▶ _Task brief_:
Your task is to copy the stretch of lines in the records below that begins with the line containing "A person holding" and ends with the line containing "etc. | 4384 |", exactly as written, with nothing added.

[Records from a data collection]
□ □ □ □ □
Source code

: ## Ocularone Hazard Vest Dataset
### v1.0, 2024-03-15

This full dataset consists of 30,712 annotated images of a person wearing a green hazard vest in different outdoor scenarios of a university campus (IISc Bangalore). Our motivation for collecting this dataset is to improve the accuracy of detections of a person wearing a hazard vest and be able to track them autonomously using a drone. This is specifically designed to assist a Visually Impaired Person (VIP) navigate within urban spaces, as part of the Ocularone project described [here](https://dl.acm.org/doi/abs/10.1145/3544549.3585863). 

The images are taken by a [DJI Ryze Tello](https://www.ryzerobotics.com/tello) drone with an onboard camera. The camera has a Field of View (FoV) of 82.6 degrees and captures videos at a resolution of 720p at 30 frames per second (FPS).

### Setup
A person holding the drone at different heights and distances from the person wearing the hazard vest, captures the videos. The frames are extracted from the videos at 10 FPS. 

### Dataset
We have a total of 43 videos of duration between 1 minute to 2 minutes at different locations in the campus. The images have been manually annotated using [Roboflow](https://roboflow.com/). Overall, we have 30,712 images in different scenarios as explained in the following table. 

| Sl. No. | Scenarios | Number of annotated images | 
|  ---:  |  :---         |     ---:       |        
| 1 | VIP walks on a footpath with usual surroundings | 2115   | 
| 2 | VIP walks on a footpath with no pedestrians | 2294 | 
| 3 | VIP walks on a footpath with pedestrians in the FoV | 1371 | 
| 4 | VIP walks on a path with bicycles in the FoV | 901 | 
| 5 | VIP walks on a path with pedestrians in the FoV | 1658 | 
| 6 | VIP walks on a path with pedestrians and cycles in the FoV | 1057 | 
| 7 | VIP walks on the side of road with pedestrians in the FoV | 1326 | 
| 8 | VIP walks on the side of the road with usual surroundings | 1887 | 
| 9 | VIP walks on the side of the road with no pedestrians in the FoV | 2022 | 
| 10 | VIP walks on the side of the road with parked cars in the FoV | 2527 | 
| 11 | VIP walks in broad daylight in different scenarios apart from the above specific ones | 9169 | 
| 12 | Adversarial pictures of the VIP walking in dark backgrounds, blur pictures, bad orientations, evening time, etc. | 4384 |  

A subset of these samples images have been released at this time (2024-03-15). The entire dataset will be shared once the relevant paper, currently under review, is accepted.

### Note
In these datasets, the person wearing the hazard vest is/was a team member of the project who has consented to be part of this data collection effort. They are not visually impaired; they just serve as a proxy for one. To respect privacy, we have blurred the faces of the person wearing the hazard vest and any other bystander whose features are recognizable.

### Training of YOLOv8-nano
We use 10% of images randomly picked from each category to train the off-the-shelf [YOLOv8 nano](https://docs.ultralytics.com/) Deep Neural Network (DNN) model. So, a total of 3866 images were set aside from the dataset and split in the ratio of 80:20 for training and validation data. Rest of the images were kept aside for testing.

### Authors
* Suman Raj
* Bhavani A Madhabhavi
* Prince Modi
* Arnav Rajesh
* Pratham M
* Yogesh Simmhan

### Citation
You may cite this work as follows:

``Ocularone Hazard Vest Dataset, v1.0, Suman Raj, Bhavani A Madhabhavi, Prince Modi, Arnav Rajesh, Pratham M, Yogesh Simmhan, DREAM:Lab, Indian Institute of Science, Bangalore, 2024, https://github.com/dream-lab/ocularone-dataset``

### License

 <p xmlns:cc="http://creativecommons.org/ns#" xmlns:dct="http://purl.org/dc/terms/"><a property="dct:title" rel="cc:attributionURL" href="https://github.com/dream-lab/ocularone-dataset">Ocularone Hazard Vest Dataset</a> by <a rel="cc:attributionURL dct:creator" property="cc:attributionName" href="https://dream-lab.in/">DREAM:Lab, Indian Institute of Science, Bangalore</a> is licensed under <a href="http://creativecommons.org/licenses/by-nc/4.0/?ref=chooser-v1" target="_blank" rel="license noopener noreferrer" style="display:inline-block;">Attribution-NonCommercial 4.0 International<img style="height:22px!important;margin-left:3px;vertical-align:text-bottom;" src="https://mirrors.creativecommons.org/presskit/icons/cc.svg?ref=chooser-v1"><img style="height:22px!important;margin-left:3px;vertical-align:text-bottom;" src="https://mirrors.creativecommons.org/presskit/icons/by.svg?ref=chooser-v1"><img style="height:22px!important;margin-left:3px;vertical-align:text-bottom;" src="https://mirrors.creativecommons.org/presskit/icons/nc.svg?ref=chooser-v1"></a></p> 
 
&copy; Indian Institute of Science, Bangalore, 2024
□ □ □ □ □
▶ _Answer for this exercise_:
A person holding the drone at different heights and distances from the person wearing the hazard vest, captures the videos. The frames are extracted from the videos at 10 FPS. 

### Dataset
We have a total of 43 videos of duration between 1 minute to 2 minutes at different locations in the campus. The images have been manually annotated using [Roboflow](https://roboflow.com/). Overall, we have 30,712 images in different scenarios as explained in the following table. 

| Sl. No. | Scenarios | Number of annotated images | 
|  ---:  |  :---         |     ---:       |        
| 1 | VIP walks on a footpath with usual surroundings | 2115   | 
| 2 | VIP walks on a footpath with no pedestrians | 2294 | 
| 3 | VIP walks on a footpath with pedestrians in the FoV | 1371 | 
| 4 | VIP walks on a path with bicycles in the FoV | 901 | 
| 5 | VIP walks on a path with pedestrians in the FoV | 1658 | 
| 6 | VIP walks on a path with pedestrians and cycles in the FoV | 1057 | 
| 7 | VIP walks on the side of road with pedestrians in the FoV | 1326 | 
| 8 | VIP walks on the side of the road with usual surroundings | 1887 | 
| 9 | VIP walks on the side of the road with no pedestrians in the FoV | 2022 | 
| 10 | VIP walks on the side of the road with parked cars in the FoV | 2527 | 
| 11 | VIP walks in broad daylight in different scenarios apart from the above specific ones | 9169 | 
| 12 | Adversarial pictures of the VIP walking in dark backgrounds, blur pictures, bad orientations, evening time, etc. | 4384 |  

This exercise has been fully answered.